In July, their return to wintering grounds begins with several thousand kites staging at Fisheating Creek Wildlife Management Area near Lake Okeechobee before they jump off the tip of South Florida heading for South America.
“We think this may be half of all the Swallow-tailed Kites that nest in North America,” said Gray of the Fisheating Creek kite roost.
In the early 2000s, Fisheating Creek WMA landed at the center of controversy surrounding a drainage canal that was dewatering Cowbone Marsh, the heart of the kite staging area. Litigation ensued and Audubon joined in to protect this vital site.
“That litigation cost us a lot of money and effort, but it's because the kites have told us this is a really, really important spot for their population in North America,” Gray added.
Significant changes in the habitats along migration routes, combined with wind, storms, and a changing climate, result in migrating birds working harder to find what they need. When birds make long migratory flights or cross the ocean, they can lose a third of their body weight in a few days. This south Florida fueling station is critical both as the jumping-off point and as the first sign of land after the long flight back from the tropics, and not just for kites. There is a higher percentage of migratory birds in North America than on any other continent. At least 250 species annually migrate to and from the tropics at the mercy of wind and weather.

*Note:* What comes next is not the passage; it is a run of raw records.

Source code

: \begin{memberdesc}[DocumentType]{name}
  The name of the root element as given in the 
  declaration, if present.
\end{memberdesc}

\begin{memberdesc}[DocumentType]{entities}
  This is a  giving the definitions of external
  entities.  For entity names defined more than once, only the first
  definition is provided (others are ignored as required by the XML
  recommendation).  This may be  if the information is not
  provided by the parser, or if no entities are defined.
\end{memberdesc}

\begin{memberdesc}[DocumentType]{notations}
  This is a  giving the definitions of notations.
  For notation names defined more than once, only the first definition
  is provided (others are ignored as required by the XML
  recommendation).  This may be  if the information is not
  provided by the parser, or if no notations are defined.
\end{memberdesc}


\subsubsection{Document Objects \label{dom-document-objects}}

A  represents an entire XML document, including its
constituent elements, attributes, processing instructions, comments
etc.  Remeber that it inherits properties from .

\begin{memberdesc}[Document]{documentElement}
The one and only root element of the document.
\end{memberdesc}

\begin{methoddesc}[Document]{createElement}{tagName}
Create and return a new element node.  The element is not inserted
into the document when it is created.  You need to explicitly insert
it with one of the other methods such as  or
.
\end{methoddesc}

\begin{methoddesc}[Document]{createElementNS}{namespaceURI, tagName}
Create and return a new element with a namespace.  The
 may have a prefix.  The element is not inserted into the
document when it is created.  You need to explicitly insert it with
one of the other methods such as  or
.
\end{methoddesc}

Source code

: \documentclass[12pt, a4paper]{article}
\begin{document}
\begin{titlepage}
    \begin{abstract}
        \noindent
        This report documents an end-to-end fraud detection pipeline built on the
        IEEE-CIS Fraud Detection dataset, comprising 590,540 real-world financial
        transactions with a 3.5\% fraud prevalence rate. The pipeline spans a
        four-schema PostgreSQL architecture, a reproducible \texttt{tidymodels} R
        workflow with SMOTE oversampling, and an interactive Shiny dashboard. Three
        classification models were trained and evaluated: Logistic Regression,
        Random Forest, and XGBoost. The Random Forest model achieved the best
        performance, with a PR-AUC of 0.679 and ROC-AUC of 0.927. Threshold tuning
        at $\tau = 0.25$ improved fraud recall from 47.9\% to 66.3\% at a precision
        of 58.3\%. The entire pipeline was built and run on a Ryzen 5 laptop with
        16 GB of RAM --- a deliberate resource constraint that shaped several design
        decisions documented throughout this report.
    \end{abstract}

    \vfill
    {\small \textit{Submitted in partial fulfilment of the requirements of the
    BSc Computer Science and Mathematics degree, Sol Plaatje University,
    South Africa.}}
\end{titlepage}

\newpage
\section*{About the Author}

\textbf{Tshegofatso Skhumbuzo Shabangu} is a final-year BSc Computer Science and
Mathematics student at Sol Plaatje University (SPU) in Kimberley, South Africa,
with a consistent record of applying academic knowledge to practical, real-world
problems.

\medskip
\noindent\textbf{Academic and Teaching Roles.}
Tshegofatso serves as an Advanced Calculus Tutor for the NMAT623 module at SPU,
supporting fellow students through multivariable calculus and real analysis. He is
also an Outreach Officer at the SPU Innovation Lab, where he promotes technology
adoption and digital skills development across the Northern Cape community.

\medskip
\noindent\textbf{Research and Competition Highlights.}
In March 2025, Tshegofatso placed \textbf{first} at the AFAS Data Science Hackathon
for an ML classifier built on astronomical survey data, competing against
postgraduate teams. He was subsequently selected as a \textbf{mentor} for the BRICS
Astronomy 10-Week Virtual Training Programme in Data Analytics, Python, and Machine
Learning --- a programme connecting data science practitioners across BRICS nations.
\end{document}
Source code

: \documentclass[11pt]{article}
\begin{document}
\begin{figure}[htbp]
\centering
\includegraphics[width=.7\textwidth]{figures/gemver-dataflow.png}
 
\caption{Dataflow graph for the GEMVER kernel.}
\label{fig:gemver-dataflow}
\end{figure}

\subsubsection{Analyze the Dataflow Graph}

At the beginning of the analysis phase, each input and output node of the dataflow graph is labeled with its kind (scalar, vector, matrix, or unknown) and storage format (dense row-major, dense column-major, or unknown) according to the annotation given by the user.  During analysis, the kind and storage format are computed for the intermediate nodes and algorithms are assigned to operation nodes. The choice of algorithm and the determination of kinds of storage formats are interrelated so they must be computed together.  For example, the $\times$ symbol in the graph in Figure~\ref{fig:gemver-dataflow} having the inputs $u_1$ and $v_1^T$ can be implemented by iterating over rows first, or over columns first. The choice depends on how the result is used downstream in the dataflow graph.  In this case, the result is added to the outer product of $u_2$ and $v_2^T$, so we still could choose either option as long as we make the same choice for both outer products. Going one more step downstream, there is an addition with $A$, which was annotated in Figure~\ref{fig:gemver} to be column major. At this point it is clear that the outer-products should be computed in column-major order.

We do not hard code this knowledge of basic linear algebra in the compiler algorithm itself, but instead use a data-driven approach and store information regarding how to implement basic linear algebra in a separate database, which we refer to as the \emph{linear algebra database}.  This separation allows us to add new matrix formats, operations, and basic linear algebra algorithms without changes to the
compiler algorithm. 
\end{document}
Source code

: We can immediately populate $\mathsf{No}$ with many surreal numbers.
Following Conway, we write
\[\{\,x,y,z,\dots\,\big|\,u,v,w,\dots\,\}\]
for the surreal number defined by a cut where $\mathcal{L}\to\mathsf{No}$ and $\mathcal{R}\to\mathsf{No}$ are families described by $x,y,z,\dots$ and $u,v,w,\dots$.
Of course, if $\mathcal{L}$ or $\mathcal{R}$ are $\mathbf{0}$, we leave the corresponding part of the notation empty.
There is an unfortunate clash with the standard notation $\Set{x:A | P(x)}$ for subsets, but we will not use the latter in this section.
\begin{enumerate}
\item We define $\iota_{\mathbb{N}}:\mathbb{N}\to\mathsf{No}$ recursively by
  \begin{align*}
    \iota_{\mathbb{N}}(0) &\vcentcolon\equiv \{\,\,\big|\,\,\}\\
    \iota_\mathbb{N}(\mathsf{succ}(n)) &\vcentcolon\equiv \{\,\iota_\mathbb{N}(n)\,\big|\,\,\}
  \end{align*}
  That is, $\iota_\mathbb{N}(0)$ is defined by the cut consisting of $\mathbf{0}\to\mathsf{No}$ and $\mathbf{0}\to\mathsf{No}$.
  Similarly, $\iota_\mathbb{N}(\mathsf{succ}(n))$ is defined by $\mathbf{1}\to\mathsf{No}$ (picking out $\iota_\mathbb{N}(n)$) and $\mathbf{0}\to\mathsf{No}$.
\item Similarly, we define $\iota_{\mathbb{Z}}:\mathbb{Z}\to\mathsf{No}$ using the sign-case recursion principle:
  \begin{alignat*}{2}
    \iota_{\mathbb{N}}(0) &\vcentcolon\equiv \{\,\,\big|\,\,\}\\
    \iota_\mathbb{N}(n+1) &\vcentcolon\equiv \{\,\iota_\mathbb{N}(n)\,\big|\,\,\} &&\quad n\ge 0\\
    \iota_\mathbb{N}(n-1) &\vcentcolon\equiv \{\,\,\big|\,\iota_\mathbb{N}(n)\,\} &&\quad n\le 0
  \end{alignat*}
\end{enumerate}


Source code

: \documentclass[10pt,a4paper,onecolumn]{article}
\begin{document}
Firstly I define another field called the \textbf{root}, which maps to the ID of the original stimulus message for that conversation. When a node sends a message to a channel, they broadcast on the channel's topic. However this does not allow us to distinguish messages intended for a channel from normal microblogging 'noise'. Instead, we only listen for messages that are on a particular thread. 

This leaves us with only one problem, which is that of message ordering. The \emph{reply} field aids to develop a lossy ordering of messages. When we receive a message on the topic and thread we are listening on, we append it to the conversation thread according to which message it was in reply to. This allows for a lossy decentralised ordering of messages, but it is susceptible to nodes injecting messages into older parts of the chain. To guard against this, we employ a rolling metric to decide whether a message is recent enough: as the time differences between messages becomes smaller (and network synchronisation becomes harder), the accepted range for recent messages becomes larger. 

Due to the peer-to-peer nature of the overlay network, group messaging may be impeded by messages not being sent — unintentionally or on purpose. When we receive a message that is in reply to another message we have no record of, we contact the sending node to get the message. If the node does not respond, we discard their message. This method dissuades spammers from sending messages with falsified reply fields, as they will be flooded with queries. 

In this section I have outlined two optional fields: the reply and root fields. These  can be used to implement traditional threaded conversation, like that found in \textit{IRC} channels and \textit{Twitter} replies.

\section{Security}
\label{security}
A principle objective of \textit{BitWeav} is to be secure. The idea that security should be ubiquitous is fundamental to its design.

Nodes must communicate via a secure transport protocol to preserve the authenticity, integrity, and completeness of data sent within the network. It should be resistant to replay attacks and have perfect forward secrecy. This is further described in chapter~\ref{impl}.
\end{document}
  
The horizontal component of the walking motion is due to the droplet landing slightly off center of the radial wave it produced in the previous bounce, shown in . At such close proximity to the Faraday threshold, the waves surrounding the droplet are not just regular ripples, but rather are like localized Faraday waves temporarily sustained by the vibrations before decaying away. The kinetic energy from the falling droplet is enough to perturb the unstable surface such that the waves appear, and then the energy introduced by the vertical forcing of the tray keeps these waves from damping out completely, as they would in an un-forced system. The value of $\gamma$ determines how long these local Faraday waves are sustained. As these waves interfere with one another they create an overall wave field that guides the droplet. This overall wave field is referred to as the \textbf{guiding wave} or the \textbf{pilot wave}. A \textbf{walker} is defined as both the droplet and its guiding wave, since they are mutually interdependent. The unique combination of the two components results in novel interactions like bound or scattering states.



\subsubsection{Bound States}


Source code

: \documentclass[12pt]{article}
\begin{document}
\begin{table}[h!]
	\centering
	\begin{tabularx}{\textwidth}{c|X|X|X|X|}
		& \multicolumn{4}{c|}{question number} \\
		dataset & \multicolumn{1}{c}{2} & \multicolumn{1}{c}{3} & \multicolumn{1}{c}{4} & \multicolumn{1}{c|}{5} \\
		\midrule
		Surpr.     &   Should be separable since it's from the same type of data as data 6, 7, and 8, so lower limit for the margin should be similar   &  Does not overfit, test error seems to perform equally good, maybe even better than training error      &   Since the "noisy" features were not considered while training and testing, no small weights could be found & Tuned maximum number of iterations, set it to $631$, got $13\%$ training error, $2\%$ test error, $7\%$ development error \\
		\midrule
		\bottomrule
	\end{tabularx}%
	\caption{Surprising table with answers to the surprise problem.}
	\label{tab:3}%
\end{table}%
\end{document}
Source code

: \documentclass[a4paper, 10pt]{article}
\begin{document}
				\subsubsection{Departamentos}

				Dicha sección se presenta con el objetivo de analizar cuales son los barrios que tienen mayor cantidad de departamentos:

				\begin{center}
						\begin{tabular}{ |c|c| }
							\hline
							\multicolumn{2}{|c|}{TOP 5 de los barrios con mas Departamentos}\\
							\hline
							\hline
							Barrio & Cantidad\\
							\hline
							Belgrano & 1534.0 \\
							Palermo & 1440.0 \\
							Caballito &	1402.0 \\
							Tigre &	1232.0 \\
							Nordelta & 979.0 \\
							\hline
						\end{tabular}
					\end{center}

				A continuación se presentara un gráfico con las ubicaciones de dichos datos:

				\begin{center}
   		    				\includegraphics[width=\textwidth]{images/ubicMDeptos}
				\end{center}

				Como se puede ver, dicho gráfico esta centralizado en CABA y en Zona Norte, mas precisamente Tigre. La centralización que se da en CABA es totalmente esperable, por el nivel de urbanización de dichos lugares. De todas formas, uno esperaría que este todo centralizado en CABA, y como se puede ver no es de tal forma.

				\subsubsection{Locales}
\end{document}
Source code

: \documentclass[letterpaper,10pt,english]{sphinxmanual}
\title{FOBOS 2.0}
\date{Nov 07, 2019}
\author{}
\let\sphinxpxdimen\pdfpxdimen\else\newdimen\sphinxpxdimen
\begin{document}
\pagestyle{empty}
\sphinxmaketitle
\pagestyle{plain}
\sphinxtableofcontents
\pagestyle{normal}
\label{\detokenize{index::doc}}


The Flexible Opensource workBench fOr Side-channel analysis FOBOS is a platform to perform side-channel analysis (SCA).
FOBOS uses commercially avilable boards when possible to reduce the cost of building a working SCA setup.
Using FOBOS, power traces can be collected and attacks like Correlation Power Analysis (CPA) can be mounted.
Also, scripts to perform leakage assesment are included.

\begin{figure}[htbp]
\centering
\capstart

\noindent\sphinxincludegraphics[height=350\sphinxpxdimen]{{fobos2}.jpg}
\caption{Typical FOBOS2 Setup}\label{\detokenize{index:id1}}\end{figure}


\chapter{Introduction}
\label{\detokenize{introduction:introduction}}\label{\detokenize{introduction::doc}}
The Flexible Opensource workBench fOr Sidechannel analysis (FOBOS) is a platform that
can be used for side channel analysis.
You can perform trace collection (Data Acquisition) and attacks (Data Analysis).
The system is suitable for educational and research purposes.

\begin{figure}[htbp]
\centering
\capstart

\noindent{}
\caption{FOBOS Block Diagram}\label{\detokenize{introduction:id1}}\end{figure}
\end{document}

Each summer, Swallow-tailed Kites converge in South Florida with the anticipation of finding enough food to fatten up before making their way back south for winter. They know that Fisheating Creek serves up a sumptuous buffet of insects and other prey items rich in protein.
In addition, the return of migratory songbirds each spring is critical to North American agriculture and forestry. Early ornithologists discovered the value that many migratory birds bring to agriculture in the fact that birds eat what eats their crops and trees. Over time, farmers and foresters began to realize that birds are their friends and that the Everglades are critical to their survival.
Birds Tell Us
We need birds more than they need us. They provide pest control, pollination, public health, seed dispersal, ecotourism, and more. They tell us the condition of our state. Snail Kites tell us about the health of the Everglades, lakes, and rivers. Crested Caracaras tell about us the health and function of our watersheds. Swallow-tailed Kites remind us we must take care of billions of migrants traveling between continents. Because the Everglades provide critically important habitat for so many North American species, and especially raptors, it is imperative we keep Florida safe and functioning for them. After all, healthy land and water resources support people too.